_Work order_: Every record must be copied exactly, from first line to last.

_Provided records_:
-------------------------

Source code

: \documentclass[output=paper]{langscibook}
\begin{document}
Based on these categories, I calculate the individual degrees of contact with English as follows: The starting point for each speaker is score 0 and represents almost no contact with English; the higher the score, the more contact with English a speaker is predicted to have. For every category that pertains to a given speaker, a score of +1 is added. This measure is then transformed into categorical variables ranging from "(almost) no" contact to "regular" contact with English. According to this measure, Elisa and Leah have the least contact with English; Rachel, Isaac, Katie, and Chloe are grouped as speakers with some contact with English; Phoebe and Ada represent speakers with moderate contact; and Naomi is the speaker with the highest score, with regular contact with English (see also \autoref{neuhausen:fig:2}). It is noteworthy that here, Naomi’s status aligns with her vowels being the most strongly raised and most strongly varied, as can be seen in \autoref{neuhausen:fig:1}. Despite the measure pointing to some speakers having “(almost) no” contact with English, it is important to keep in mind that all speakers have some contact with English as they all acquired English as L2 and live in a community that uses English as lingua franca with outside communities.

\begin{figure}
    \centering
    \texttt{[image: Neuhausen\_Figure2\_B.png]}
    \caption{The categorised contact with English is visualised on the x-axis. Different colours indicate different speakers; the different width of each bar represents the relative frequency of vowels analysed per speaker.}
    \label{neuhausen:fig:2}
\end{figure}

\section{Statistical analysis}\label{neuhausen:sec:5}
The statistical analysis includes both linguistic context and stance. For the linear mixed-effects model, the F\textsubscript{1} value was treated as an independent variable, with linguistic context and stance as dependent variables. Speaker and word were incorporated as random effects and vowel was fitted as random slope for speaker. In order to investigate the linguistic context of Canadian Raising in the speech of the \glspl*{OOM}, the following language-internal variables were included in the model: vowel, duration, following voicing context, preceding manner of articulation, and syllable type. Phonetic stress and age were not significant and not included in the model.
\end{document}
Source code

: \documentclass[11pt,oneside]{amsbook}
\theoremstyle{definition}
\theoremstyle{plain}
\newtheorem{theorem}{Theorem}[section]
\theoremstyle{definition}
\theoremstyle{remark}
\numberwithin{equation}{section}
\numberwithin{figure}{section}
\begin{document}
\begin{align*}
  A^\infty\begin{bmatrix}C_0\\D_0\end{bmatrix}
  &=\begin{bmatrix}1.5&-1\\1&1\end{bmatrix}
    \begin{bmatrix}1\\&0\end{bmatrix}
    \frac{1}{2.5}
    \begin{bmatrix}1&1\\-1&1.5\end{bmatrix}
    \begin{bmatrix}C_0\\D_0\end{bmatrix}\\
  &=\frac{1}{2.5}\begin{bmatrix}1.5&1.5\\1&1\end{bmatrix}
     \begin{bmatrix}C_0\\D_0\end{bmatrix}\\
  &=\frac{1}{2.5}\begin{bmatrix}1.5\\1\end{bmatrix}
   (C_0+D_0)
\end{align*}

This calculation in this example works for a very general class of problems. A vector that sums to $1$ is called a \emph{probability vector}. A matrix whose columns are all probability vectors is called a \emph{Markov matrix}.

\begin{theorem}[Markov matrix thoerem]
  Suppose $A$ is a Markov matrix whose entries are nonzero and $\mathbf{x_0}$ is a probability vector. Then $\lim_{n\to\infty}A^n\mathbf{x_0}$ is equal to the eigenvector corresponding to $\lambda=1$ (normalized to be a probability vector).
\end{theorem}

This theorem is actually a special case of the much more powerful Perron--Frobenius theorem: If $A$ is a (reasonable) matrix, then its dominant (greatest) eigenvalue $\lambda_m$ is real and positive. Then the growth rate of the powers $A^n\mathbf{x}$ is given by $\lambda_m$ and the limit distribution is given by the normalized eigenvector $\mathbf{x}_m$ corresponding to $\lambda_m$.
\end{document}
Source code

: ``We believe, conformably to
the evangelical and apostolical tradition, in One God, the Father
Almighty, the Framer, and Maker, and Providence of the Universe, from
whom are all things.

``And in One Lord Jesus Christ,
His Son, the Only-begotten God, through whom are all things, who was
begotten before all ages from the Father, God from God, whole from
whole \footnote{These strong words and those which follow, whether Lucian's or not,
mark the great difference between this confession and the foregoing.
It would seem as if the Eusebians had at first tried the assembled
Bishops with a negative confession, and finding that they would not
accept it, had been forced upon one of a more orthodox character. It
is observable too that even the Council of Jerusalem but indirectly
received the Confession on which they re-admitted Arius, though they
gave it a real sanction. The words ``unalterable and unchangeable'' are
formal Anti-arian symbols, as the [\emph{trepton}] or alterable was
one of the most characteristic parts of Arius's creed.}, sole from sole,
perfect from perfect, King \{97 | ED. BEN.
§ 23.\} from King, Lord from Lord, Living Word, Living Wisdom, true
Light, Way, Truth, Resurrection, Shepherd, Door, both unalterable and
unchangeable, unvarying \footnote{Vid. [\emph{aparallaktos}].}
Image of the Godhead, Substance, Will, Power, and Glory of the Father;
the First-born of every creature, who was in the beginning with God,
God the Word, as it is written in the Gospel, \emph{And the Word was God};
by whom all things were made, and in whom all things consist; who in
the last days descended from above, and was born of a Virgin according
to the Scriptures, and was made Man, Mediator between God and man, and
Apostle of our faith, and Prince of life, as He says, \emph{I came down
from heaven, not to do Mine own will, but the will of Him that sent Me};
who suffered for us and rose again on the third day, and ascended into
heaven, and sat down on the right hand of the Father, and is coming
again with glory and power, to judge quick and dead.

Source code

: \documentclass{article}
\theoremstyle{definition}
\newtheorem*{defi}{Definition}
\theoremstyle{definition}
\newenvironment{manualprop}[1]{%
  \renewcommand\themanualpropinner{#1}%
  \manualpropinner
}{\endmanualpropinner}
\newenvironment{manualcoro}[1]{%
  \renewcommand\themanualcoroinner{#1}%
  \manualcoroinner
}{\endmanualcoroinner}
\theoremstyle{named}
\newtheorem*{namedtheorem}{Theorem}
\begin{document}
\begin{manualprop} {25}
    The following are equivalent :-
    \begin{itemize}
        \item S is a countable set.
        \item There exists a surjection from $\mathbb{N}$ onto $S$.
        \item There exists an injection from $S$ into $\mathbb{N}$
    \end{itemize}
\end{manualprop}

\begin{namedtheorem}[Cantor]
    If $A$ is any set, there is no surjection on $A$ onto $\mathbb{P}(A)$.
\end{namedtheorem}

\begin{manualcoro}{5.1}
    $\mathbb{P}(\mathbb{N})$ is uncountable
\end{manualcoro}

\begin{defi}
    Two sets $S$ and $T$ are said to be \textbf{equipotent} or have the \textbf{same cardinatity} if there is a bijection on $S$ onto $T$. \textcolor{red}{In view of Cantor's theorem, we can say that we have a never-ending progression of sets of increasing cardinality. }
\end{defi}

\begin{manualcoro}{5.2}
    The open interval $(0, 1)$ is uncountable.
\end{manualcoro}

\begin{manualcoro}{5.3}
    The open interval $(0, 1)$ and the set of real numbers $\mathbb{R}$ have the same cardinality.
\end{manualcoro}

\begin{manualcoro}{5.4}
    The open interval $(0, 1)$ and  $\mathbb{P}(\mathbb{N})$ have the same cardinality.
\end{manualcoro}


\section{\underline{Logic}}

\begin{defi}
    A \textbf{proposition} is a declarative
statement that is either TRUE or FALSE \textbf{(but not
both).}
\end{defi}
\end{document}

-------------------------

_Response_:
Source code

: \documentclass[output=paper]{langscibook}
\begin{document}
Based on these categories, I calculate the individual degrees of contact with English as follows: The starting point for each speaker is score 0 and represents almost no contact with English; the higher the score, the more contact with English a speaker is predicted to have. For every category that pertains to a given speaker, a score of +1 is added. This measure is then transformed into categorical variables ranging from "(almost) no" contact to "regular" contact with English. According to this measure, Elisa and Leah have the least contact with English; Rachel, Isaac, Katie, and Chloe are grouped as speakers with some contact with English; Phoebe and Ada represent speakers with moderate contact; and Naomi is the speaker with the highest score, with regular contact with English (see also \autoref{neuhausen:fig:2}). It is noteworthy that here, Naomi’s status aligns with her vowels being the most strongly raised and most strongly varied, as can be seen in \autoref{neuhausen:fig:1}. Despite the measure pointing to some speakers having “(almost) no” contact with English, it is important to keep in mind that all speakers have some contact with English as they all acquired English as L2 and live in a community that uses English as lingua franca with outside communities.

\begin{figure}
    \centering
    \texttt{[image: Neuhausen\_Figure2\_B.png]}
    \caption{The categorised contact with English is visualised on the x-axis. Different colours indicate different speakers; the different width of each bar represents the relative frequency of vowels analysed per speaker.}
    \label{neuhausen:fig:2}
\end{figure}

\section{Statistical analysis}\label{neuhausen:sec:5}
The statistical analysis includes both linguistic context and stance. For the linear mixed-effects model, the F\textsubscript{1} value was treated as an independent variable, with linguistic context and stance as dependent variables. Speaker and word were incorporated as random effects and vowel was fitted as random slope for speaker. In order to investigate the linguistic context of Canadian Raising in the speech of the \glspl*{OOM}, the following language-internal variables were included in the model: vowel, duration, following voicing context, preceding manner of articulation, and syllable type. Phonetic stress and age were not significant and not included in the model.
\end{document}
Source code

: \documentclass[11pt,oneside]{amsbook}
\theoremstyle{definition}
\theoremstyle{plain}
\newtheorem{theorem}{Theorem}[section]
\theoremstyle{definition}
\theoremstyle{remark}
\numberwithin{equation}{section}
\numberwithin{figure}{section}
\begin{document}
\begin{align*}
  A^\infty\begin{bmatrix}C_0\\D_0\end{bmatrix}
  &=\begin{bmatrix}1.5&-1\\1&1\end{bmatrix}
    \begin{bmatrix}1\\&0\end{bmatrix}
    \frac{1}{2.5}
    \begin{bmatrix}1&1\\-1&1.5\end{bmatrix}
    \begin{bmatrix}C_0\\D_0\end{bmatrix}\\
  &=\frac{1}{2.5}\begin{bmatrix}1.5&1.5\\1&1\end{bmatrix}
     \begin{bmatrix}C_0\\D_0\end{bmatrix}\\
  &=\frac{1}{2.5}\begin{bmatrix}1.5\\1\end{bmatrix}
   (C_0+D_0)
\end{align*}

This calculation in this example works for a very general class of problems. A vector that sums to $1$ is called a \emph{probability vector}. A matrix whose columns are all probability vectors is called a \emph{Markov matrix}.

\begin{theorem}[Markov matrix thoerem]
  Suppose $A$ is a Markov matrix whose entries are nonzero and $\mathbf{x_0}$ is a probability vector. Then $\lim_{n\to\infty}A^n\mathbf{x_0}$ is equal to the eigenvector corresponding to $\lambda=1$ (normalized to be a probability vector).
\end{theorem}

This theorem is actually a special case of the much more powerful Perron--Frobenius theorem: If $A$ is a (reasonable) matrix, then its dominant (greatest) eigenvalue $\lambda_m$ is real and positive. Then the growth rate of the powers $A^n\mathbf{x}$ is given by $\lambda_m$ and the limit distribution is given by the normalized eigenvector $\mathbf{x}_m$ corresponding to $\lambda_m$.
\end{document}
Source code

: ``We believe, conformably to
the evangelical and apostolical tradition, in One God, the Father
Almighty, the Framer, and Maker, and Providence of the Universe, from
whom are all things.

``And in One Lord Jesus Christ,
His Son, the Only-begotten God, through whom are all things, who was
begotten before all ages from the Father, God from God, whole from
whole \footnote{These strong words and those which follow, whether Lucian's or not,
mark the great difference between this confession and the foregoing.
It would seem as if the Eusebians had at first tried the assembled
Bishops with a negative confession, and finding that they would not
accept it, had been forced upon one of a more orthodox character. It
is observable too that even the Council of Jerusalem but indirectly
received the Confession on which they re-admitted Arius, though they
gave it a real sanction. The words ``unalterable and unchangeable'' are
formal Anti-arian symbols, as the [\emph{trepton}] or alterable was
one of the most characteristic parts of Arius's creed.}, sole from sole,
perfect from perfect, King \{97 | ED. BEN.
§ 23.\} from King, Lord from Lord, Living Word, Living Wisdom, true
Light, Way, Truth, Resurrection, Shepherd, Door, both unalterable and
unchangeable, unvarying \footnote{Vid. [\emph{aparallaktos}].}
Image of the Godhead, Substance, Will, Power, and Glory of the Father;
the First-born of every creature, who was in the beginning with God,
God the Word, as it is written in the Gospel, \emph{And the Word was God};
by whom all things were made, and in whom all things consist; who in
the last days descended from above, and was born of a Virgin according
to the Scriptures, and was made Man, Mediator between God and man, and
Apostle of our faith, and Prince of life, as He says, \emph{I came down
from heaven, not to do Mine own will, but the will of Him that sent Me};
who suffered for us and rose again on the third day, and ascended into
heaven, and sat down on the right hand of the Father, and is coming
again with glory and power, to judge quick and dead.

Source code

: \documentclass{article}
\theoremstyle{definition}
\newtheorem*{defi}{Definition}
\theoremstyle{definition}
\newenvironment{manualprop}[1]{%
  \renewcommand\themanualpropinner{#1}%
  \manualpropinner
}{\endmanualpropinner}
\newenvironment{manualcoro}[1]{%
  \renewcommand\themanualcoroinner{#1}%
  \manualcoroinner
}{\endmanualcoroinner}
\theoremstyle{named}
\newtheorem*{namedtheorem}{Theorem}
\begin{document}
\begin{manualprop} {25}
    The following are equivalent :-
    \begin{itemize}
        \item S is a countable set.
        \item There exists a surjection from $\mathbb{N}$ onto $S$.
        \item There exists an injection from $S$ into $\mathbb{N}$
    \end{itemize}
\end{manualprop}

\begin{namedtheorem}[Cantor]
    If $A$ is any set, there is no surjection on $A$ onto $\mathbb{P}(A)$.
\end{namedtheorem}

\begin{manualcoro}{5.1}
    $\mathbb{P}(\mathbb{N})$ is uncountable
\end{manualcoro}

\begin{defi}
    Two sets $S$ and $T$ are said to be \textbf{equipotent} or have the \textbf{same cardinatity} if there is a bijection on $S$ onto $T$. \textcolor{red}{In view of Cantor's theorem, we can say that we have a never-ending progression of sets of increasing cardinality. }
\end{defi}

\begin{manualcoro}{5.2}
    The open interval $(0, 1)$ is uncountable.
\end{manualcoro}

\begin{manualcoro}{5.3}
    The open interval $(0, 1)$ and the set of real numbers $\mathbb{R}$ have the same cardinality.
\end{manualcoro}

\begin{manualcoro}{5.4}
    The open interval $(0, 1)$ and  $\mathbb{P}(\mathbb{N})$ have the same cardinality.
\end{manualcoro}


\section{\underline{Logic}}

\begin{defi}
    A \textbf{proposition} is a declarative
statement that is either TRUE or FALSE \textbf{(but not
both).}
\end{defi}
\end{document}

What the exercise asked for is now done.